A similar approach needs to be taken when looking at separating molecules when using two dimensional liquid chromatography. The parameters that are being used to drive the separation should be chosen to optimise the overall separation and this will depend to a certain extent on the nature of the molecules that are being separated and then in choosing two parameters that will allow for the greatest differentiation of the set of compounds chosen. It is the difference in the retention mechanisms that will ultimately drive the improvement in separation, and this depends on the phase but also on the molecules that are being separated.
Thus on many occasions the use of ion exchange and reversed phase is chosen, which given the nature of the most molecules is a good mix. These modes of interaction are far enough apart so that they will allow for differentiation of the modes of interaction but still related to the properties of the molecules so that there is relevance in the separation. It should be noted though that if the complex mixture was a mixture of acids and neutrals then the use of a cation exchange phase would exemplify the situation where the modes of interaction of the molecules are very different, but that one of the modes is just not relevant to the separation of the compounds under investigation.

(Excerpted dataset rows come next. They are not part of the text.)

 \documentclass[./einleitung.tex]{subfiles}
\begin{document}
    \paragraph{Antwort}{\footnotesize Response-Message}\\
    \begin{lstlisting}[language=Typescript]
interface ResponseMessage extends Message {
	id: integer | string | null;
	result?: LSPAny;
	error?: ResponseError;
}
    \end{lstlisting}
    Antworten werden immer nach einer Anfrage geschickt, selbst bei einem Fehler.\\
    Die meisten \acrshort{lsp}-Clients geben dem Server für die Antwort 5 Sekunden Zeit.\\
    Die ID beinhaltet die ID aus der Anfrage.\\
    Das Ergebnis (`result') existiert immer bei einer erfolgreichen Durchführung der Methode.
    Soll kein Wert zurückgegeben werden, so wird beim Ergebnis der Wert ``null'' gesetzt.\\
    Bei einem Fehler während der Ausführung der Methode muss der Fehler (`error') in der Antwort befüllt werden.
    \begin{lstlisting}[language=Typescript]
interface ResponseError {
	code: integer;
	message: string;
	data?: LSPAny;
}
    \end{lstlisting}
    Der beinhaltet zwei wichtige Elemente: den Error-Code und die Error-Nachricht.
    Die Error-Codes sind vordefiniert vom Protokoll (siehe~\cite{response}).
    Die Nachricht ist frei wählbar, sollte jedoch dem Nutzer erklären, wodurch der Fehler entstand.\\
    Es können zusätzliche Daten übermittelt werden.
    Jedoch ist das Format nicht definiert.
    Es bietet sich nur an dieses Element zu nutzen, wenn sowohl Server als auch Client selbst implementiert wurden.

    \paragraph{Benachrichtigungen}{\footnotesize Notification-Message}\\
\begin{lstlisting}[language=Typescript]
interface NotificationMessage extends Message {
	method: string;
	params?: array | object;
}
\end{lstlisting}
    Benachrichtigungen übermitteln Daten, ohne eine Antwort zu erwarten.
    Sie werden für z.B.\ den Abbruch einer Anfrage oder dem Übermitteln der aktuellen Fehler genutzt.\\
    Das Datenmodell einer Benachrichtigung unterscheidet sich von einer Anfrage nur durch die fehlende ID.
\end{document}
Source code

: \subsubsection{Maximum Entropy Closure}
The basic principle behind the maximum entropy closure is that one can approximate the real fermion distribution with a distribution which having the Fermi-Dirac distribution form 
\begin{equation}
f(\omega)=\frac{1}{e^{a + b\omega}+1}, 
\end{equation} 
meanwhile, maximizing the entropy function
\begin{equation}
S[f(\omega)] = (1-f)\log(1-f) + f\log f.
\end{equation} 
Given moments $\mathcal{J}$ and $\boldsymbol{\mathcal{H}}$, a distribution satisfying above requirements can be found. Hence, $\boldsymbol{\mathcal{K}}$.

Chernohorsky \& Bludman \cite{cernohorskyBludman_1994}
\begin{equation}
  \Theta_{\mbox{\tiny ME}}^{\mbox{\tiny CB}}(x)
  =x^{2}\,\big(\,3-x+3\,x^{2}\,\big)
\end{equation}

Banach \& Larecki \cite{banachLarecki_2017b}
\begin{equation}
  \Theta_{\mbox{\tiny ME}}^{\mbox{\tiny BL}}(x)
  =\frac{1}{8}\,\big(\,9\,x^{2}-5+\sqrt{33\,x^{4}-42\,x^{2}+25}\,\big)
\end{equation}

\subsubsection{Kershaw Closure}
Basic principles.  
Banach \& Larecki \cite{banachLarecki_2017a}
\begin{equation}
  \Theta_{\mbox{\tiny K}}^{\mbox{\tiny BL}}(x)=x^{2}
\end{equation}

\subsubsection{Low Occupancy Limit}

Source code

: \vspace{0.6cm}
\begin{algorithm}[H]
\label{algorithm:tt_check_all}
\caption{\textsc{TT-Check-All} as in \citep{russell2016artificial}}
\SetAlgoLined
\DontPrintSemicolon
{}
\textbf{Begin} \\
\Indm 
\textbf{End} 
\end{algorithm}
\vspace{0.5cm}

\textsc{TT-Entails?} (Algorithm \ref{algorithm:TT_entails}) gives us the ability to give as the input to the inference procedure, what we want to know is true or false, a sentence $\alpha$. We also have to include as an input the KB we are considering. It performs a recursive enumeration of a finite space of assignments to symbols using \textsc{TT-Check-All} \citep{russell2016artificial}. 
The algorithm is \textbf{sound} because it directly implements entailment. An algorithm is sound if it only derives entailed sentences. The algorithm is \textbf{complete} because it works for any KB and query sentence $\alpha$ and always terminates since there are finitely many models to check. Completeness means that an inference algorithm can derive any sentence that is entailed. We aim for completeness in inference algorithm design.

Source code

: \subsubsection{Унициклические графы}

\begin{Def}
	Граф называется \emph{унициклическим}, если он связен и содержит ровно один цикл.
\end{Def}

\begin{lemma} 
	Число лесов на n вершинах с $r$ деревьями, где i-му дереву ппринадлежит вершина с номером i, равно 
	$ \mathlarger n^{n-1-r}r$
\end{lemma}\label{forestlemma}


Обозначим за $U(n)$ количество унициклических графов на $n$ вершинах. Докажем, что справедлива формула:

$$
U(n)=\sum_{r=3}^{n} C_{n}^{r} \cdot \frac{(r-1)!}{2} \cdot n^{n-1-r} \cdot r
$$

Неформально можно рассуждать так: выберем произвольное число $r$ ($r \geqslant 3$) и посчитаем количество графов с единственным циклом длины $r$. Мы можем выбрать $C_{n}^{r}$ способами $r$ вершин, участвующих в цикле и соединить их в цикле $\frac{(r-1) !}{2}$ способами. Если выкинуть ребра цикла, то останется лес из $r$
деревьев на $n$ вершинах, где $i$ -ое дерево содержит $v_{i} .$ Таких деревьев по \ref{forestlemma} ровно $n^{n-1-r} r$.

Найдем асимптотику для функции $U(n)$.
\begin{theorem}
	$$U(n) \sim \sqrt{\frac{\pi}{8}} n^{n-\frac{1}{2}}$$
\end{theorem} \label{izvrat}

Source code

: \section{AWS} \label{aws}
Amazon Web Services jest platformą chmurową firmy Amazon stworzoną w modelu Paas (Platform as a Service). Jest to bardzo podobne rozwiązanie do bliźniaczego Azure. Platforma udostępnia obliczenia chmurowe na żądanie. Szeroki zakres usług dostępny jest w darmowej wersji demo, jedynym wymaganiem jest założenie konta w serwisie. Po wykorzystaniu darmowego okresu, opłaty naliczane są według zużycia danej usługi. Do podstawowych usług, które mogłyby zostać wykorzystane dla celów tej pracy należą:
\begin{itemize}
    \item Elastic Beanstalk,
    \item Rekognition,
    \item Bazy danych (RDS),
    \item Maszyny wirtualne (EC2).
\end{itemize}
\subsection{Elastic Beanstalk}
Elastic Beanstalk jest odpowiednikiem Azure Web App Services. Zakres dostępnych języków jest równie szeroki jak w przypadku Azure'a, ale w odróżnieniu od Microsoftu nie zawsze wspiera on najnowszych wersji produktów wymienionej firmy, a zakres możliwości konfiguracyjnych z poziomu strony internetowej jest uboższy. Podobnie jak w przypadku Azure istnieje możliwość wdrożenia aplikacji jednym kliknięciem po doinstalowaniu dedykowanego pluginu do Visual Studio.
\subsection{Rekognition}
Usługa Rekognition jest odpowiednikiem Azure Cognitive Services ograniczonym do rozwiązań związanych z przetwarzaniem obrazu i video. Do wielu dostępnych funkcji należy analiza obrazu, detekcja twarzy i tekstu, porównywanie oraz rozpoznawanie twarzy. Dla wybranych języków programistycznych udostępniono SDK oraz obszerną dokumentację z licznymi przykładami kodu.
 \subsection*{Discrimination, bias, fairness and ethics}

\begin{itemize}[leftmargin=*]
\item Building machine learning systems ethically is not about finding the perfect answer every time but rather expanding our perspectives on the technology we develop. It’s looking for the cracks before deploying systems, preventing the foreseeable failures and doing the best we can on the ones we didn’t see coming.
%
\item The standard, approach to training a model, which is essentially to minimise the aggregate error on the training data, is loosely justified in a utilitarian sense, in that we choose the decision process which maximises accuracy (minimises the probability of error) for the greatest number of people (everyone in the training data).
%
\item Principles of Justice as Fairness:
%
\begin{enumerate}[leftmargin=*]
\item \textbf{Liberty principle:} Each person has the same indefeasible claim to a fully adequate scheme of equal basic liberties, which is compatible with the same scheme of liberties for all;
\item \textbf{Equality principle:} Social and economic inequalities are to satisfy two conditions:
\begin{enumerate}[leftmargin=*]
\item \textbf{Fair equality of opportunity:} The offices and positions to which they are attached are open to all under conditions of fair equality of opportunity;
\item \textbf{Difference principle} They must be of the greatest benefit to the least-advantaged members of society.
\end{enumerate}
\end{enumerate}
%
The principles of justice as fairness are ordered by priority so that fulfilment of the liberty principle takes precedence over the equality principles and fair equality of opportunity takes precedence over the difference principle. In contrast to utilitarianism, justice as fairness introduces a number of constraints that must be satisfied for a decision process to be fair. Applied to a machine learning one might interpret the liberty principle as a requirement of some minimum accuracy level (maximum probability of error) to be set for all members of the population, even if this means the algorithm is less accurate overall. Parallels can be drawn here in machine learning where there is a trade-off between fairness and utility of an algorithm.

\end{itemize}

There are different approaches to measure the orthogonality of the separation; a common approach is to measure the retention time correlation between two different columns, which is an indirect method to obtain how different the retention mechanisms are between the two columns. Possibly a better approach is to measure the retention time space that the two columns occupy for the sample set being analysed, as ultimately the improvement in resolution is dependent on this rather than the correlation factor. This can be achieved in a variety of methods from creation of boxes around the dataset, or by determining the fractional dimension of the data.
One of the limitations with finding the correlation between two columns is when there are very little differences in the retention time for one dimension for all of the compounds, which can still result in a very low correlation, but in terms of the retention time space that is filled this can be minimal, in a similar fashion to the shapes, sizes and colours problem posed earlier.
So to answer the question posed, how to ensure the most orthogonal columns it really does depend on the samples being analysed. Table 1 gives a summary of some of the orthogonal separations that have been performed with the columns used to obtain that separation and the specific application; hopefully this will be a good starting point for readers who wish to try 2D LC.